In this guide:
- Scroll feature in ParseHub
- Scraping a page with infinite scrolling with ParseHub
Single Page with Infinite Scroll
Start entering this url into the ParseHub browser and start the project:
Our goal is to grab all the article links associated with this company. Scroll down and notice that as you scroll more, more articles shows up. We want to get all of those articles. If you don’t scroll down and have ParseHub grab just the selected data, you’ll only get 10-20 article-urls.
We begin with clicking the + sign next to the first “Select Page” and clicking on Extract:
We want to keep the first extract which is the page’s URL. It’s always good practice to extract the page URL so you can use this as a reference for future scrapes.
Let’s add a new Select (click + on the first “Select Page”) and selecting all of the boxes with articles. Be sure to scroll down a few times to load some more articles to teach ParseHub to select additional boxes as well. Green highlights means selected:
Now to add the scrolling, we will click the + sign on the first “Select Page” again, and click on Select. We will select one of the parent elements that contains the articles, in this case it’ll be the area with the chart and below.

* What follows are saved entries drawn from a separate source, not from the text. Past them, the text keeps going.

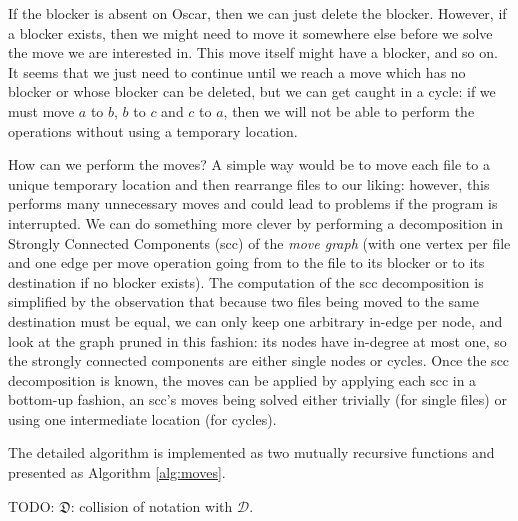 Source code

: \documentclass[11pt]{llncs}
\newcommand{\SetD}{\mathcal{D}}
\begin{document}
If the blocker is absent on Oscar, then we can just delete the blocker. However, if a blocker exists, then we might need to move it somewhere else before we solve the move we are interested in. This move itself might have a blocker, and so on. It seems that we just need to continue until we reach a move which has no blocker or whose blocker can be deleted, but we can get caught in a cycle: if we must move $a$ to $b$, $b$ to $c$ and $c$ to $a$, then we will not be able to perform the operations without using a temporary location.

How can we perform the moves? A simple way would be to move each file to a unique temporary location and then rearrange files to our liking: however, this performs many unnecessary moves and could lead to problems if the program is interrupted. We can do something more clever by performing a decomposition in Strongly Connected Components ({\sc scc}) of the \textit{move graph} (with one vertex per file and one edge per move operation going from to the file to its blocker or to its destination if no blocker exists). The computation of the {\sc scc} decomposition is simplified by the observation that because two files being moved to the same destination must be equal, we can only keep one arbitrary in-edge per node, and look at the graph pruned in this fashion: its nodes have in-degree at most one, so the strongly connected components are either single nodes or cycles. Once the {\sc scc} decomposition is known, the moves can be applied by applying each {\sc scc} in a bottom-up fashion, an {\sc scc}'s moves being solved either trivially (for single files) or using one intermediate location (for cycles).

The detailed algorithm is implemented as two mutually recursive functions and presented as Algorithm \ref{alg:moves}.

TODO: $\mathfrak{D}$: collision of notation with $\SetD$.
\end{document}
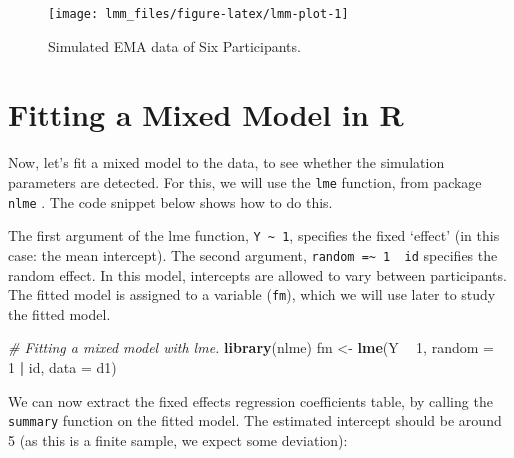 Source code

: \documentclass[]{book}
\newenvironment{Shaded}{\begin{snugshade}}{\end{snugshade}}
\newcommand{\KeywordTok}[1]{\textcolor[rgb]{0.13,0.29,0.53}{\textbf{#1}}}
\newcommand{\DataTypeTok}[1]{\textcolor[rgb]{0.13,0.29,0.53}{#1}}
\newcommand{\DecValTok}[1]{\textcolor[rgb]{0.00,0.00,0.81}{#1}}
\newcommand{\StringTok}[1]{\textcolor[rgb]{0.31,0.60,0.02}{#1}}
\newcommand{\CommentTok}[1]{\textcolor[rgb]{0.56,0.35,0.01}{\textit{#1}}}
\newcommand{\OperatorTok}[1]{\textcolor[rgb]{0.81,0.36,0.00}{\textbf{#1}}}
\newcommand{\NormalTok}[1]{#1}
\begin{document}
\begin{figure}

{\centering \texttt{[image: lmm\_files/figure-latex/lmm-plot-1]} 

}

\caption{Simulated EMA data of Six Participants.}\label{fig:lmm-plot}
\end{figure}

\section{Fitting a Mixed Model in R}\label{fitting-a-mixed-model-in-r}


Now, let's fit a mixed model to the data, to see whether the simulation
parameters are detected. For this, we will use the \texttt{lme}
function, from package \texttt{nlme} \citep{R-nlme}. The code snippet
below shows how to do this.

The first argument of the lme function,
\texttt{Y\ \textasciitilde{}\ 1}, specifies the fixed `effect' (in this
case: the mean intercept). The second argument,
\texttt{random\ =\textasciitilde{}\ 1\ \textbar{}\ id} specifies the
random effect. In this model, intercepts are allowed to vary between
participants. The fitted model is assigned to a variable (\texttt{fm}),
which we will use later to study the fitted model.

\begin{Shaded}
\begin{Highlighting}[]
\CommentTok{# Fitting a mixed model with lme.}
\KeywordTok{library}\NormalTok{(nlme)}
\NormalTok{fm <-}\StringTok{ }\KeywordTok{lme}\NormalTok{(Y }\OperatorTok{~}\StringTok{ }\DecValTok{1}\NormalTok{, }\DataTypeTok{random =} \OperatorTok{~}\StringTok{ }\DecValTok{1} \OperatorTok{|}\StringTok{ }\NormalTok{id, }
          \DataTypeTok{data =}\NormalTok{ d1)}
\end{Highlighting}
\end{Shaded}

We can now extract the fixed effects regression coefficients table, by
calling the \texttt{summary} function on the fitted model. The estimated
intercept should be around 5 (as this is a finite sample, we expect some
deviation):

\begin{Shaded}
\end{Shaded}
\end{document}
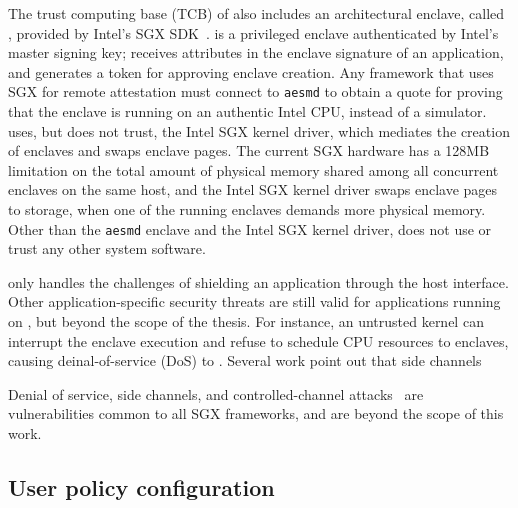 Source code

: The trust computing base (TCB) of \graphenesgx{} also includes
an architectural enclave,
called , provided by Intel's SGX SDK~\cite{intel-sgx-linux-sdk}.
 is a privileged enclave
authenticated by Intel's master signing key;
 receives attributes in the enclave signature of an application,
and generates a token for approving enclave creation.
Any framework that uses SGX for remote attestation must connect to {\tt aesmd}
to obtain a quote for proving that the enclave is running on an authentic Intel CPU, instead of a simulator. 
\graphenesgx{} uses, but does not trust, the Intel SGX kernel driver, which mediates the creation of enclaves and swaps enclave pages.
The current SGX hardware
has a 128MB limitation on the total amount of physical memory shared among all concurrent enclaves on the same host,
and the Intel SGX kernel driver swaps enclave pages to storage,
when one of the running enclaves demands more
physical memory.
Other than the {\tt aesmd} enclave and the Intel SGX kernel driver, \graphenesgx{} does not use or trust any other system software.



\graphenesgx{} only handles the challenges of shielding an application through the host interface.
Other application-specific security threats
are still valid for applications running on \graphenesgx{}, but beyond the scope of the thesis.
For instance, an untrusted kernel
can interrupt the enclave execution and refuse to schedule CPU resources to enclaves,
causing deinal-of-service (DoS) to \graphenesgx{}.
Several work point out that
side channels

Denial of service, side channels, and controlled-channel attacks~\cite{xu15controlledchannel}
are vulnerabilities common to all SGX frameworks, and 
are beyond the scope of this work.



\subsection{User policy configuration}
\label{sec:sgx:overview:config}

Make sure the green highlight also surrounds the article area (highlighted in blue below):
I’ve also renamed that select as “select_for_scroll”:
Within the “select_for_scroll” command, click the + button and add scroll:
In the bottom left settings for the scroll, change the scroll to 20 times with the default 2 seconds wait and default align to the bottom. This means that it’ll take at least 40 seconds to process this page:
Now you want to drag the “select_for_scroll” command right after the first Select Page command. This will tell the computer to scroll down 20 times before proceeding to grab data:
Now we’re ready to test! Remember to Save first as well. Get to the test page and click Play:
While the test run is running, notice the commands showing on the bottom-left side. After the test run is done, you can quickly check if you’re successful by checking the bottom-right side and scrolling down slightly. There should be 100+ entries and not just 10-20 entries. (I captured at least 185 entries in the picture):
If you’re having trouble, try saving this as a .phj file and importing it: [https://gist.github.com/alex4hoang/0e]. Check it against your own to see if you’re doing it right.